Mexican senators have approved the conditions for the international trade deal between the country, the United States and Canada.
The United-States-Mexico-Canada Agreement (USMCA) was proposed over a year ago as a replacement to the North American Free Trade Agreement, or NAFTA, which eliminated trade barriers between the three countries.
Mexican President Andres Manuel Lopez Obrador said in a press conference on Monday morning that the Mexican Senate is in agreement with the terms of the treaty. He said the senators officially approved the USMCA during a meeting on Sunday.
“We consider this a good agreement for our nations,” Lopez Obrador said. “It’s very convenient for the people of the United States, the people of Canada and the people of Mexico.”
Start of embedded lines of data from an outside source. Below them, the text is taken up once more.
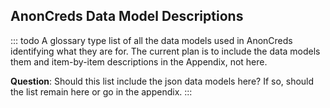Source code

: ## AnonCreds Data Model Descriptions

::: todo
A glossary type list of all the data models used in AnonCreds identifying what they are for. The current plan is to include the data models them and item-by-item descriptions in the Appendix, not here.

**Question**: Should this list include the json data models here?  If so, should the list remain here or go in the appendix.
:::
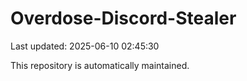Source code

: # Overdose-Discord-Stealer

Last updated: 2025-06-10 02:45:30

This repository is automatically maintained.
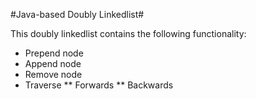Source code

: #Java-based Doubly Linkedlist#

This doubly linkedlist contains the following functionality:

* Prepend node
* Append node
* Remove node
* Traverse
	** Forwards
	** Backwards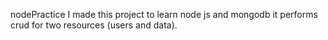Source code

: nodePractice
I made this project to learn node js and mongodb it performs crud for two resources (users and data).
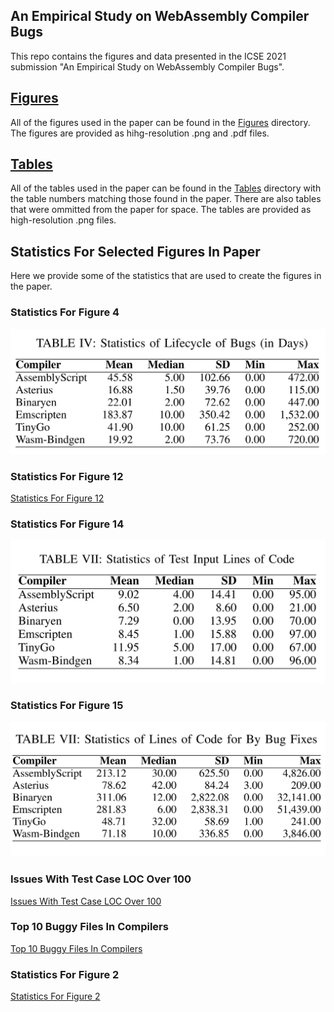 ## An Empirical Study on WebAssembly Compiler Bugs

This repo contains the figures and data presented in the ICSE 2021 submission "An Empirical Study on WebAssembly Compiler Bugs".

## [Figures](https://github.com/wasm-compiler-bugs/wasm-compiler-bugs.github.io/tree/master/Figures)
All of the figures used in the paper can be found in the [Figures](https://github.com/wasm-compiler-bugs/wasm-compiler-bugs.github.io/tree/master/Figures)
directory. The figures are provided as hihg-resolution .png and .pdf files.

## [Tables](https://github.com/wasm-compiler-bugs/wasm-compiler-bugs.github.io/tree/master/Tables)
All of the tables used in the paper can be found in the [Tables](https://github.com/wasm-compiler-bugs/wasm-compiler-bugs.github.io/tree/master/Tables) directory with the table numbers matching those found in the paper. There are also tables that were ommitted from the paper for space. The tables are provided as high-resolution .png files.

## Statistics For Selected Figures In Paper
Here we provide some of the statistics that are used to create the figures in the paper.

###  Statistics For Figure 4
![Statistics For Figure 4](https://github.com/wasm-compiler-bugs/wasm-compiler-bugs.github.io/raw/master/Tables/Statistics-of-Lifecycle-of-Bugs-In-Days.PNG)

### Statistics For Figure 12
[Statistics For Figure 12]()

### Statistics For Figure 14
![Statistics For Figure 14](https://github.com/wasm-compiler-bugs/wasm-compiler-bugs.github.io/raw/master/Tables/Statistics-of-Test-input-Lines-of-Code.PNG)

### Statistics For Figure 15
![Statistics For Figure 15](https://github.com/wasm-compiler-bugs/wasm-compiler-bugs.github.io/raw/master/Tables/Statistics-of-Lines-of-Code-For-Bug-Fixes.PNG)

### Issues With Test Case LOC Over 100
[Issues With Test Case LOC Over 100]()

### Top 10 Buggy Files In Compilers
[Top 10 Buggy Files In Compilers]()

### Statistics For Figure 2
[Statistics For Figure 2]()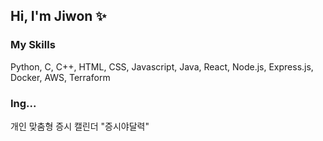## Hi, I'm Jiwon ✨

### My  Skills
Python, C, C++, HTML, CSS, Javascript, Java, React, Node.js, Express.js, Docker, AWS, Terraform

### Ing...
개인 맞춤형 증시 캘린더 "증시야달력"


<!--
**jeonjionly/jeonjionly** is a ✨ _special_ ✨ repository because its `README.md` (this file) appears on your GitHub profile.

Here are some ideas to get you started:

- 🔭 I’m currently working on ...
- 🌱 I’m currently learning ...
- 👯 I’m looking to collaborate on ...
- 🤔 I’m looking for help with ...
- 💬 Ask me about ...
- 📫 How to reach me: ...
- 😄 Pronouns: ...
- ⚡ Fun fact: ...
-->
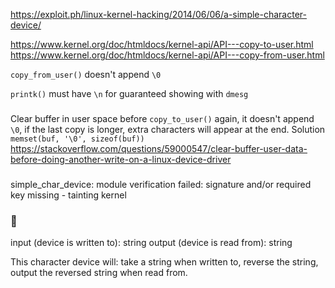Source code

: https://exploit.ph/linux-kernel-hacking/2014/06/06/a-simple-character-device/

https://www.kernel.org/doc/htmldocs/kernel-api/API---copy-to-user.html
https://www.kernel.org/doc/htmldocs/kernel-api/API---copy-from-user.html

`copy_from_user()` doesn't append `\0`

`printk()` must have `\n` for guaranteed showing with `dmesg`

###
Clear buffer in user space
before `copy_to_user()` again,
it doesn't append `\0`,
if the last copy is longer,
extra characters will appear at the end.
Solution `memset(buf, '\0', sizeof(buf))`
https://stackoverflow.com/questions/59000547/clear-buffer-user-data-before-doing-another-write-on-a-linux-device-driver

###
simple_char_device: module verification failed: signature and/or required key missing - tainting kernel

### 🍺
input (device is written to): string
output (device is read from): string

This character device will:
take a string when written to,
reverse the string,
output the reversed string when read from.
He said that he “respectfully” requests U.S. House Speaker Nancy Pelosi to approve the treaty. The trade deal is still waiting on an OK from U.S. House Democrats before it’s finalized.
Lopez Obrador said that “now is the moment” to approve the deal.
“Now we are just waiting for the United States to decide,” the Mexican president said.
The president also emphasized that as part of the pact Mexico would uphold its end of the bargain to increase labor standards in the country.
Mexico heavily relies on the international trade deal. In 2017, 80% of Mexico’s imports went to the U.S. The following year the U.S. imported about $327 billion worth of goods from the country.